Go through the data below and copy each line where the word "alpha" occurs.

**Provided data**
......
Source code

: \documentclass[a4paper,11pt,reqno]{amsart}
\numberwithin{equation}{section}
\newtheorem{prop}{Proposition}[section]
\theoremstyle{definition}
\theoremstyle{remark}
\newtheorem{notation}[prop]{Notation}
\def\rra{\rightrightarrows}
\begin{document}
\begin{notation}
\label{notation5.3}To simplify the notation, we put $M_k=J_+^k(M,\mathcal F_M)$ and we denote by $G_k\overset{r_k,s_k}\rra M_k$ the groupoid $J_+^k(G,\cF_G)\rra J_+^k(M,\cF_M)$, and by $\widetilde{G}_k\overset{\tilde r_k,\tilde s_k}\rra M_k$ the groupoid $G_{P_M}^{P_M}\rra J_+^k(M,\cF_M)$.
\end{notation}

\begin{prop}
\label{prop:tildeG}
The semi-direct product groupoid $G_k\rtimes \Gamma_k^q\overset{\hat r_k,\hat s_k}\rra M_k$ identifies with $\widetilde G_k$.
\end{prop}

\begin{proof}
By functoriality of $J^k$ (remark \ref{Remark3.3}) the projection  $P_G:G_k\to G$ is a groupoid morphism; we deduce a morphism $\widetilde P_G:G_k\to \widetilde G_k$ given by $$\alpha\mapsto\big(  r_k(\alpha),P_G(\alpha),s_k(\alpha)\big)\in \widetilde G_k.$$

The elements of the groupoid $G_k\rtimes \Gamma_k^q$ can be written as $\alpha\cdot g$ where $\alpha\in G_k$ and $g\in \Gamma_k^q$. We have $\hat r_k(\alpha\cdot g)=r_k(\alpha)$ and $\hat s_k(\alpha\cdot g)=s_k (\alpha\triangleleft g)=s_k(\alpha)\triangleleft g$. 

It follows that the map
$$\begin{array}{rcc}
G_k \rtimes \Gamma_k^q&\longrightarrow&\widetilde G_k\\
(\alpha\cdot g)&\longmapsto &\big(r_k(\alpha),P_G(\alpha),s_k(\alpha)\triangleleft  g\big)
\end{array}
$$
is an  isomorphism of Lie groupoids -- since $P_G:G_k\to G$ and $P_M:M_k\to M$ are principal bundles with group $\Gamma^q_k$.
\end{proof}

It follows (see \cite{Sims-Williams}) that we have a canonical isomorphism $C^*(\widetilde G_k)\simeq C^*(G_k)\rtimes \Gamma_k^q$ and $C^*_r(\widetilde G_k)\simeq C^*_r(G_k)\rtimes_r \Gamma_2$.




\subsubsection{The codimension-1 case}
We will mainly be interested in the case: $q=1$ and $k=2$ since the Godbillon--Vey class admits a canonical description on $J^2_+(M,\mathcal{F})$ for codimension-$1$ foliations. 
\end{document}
......
**Finished exercise**
By functoriality of $J^k$ (remark \ref{Remark3.3}) the projection  $P_G:G_k\to G$ is a groupoid morphism; we deduce a morphism $\widetilde P_G:G_k\to \widetilde G_k$ given by $$\alpha\mapsto\big(  r_k(\alpha),P_G(\alpha),s_k(\alpha)\big)\in \widetilde G_k.$$
The elements of the groupoid $G_k\rtimes \Gamma_k^q$ can be written as $\alpha\cdot g$ where $\alpha\in G_k$ and $g\in \Gamma_k^q$. We have $\hat r_k(\alpha\cdot g)=r_k(\alpha)$ and $\hat s_k(\alpha\cdot g)=s_k (\alpha\triangleleft g)=s_k(\alpha)\triangleleft g$. 
(\alpha\cdot g)&\longmapsto &\big(r_k(\alpha),P_G(\alpha),s_k(\alpha)\triangleleft  g\big)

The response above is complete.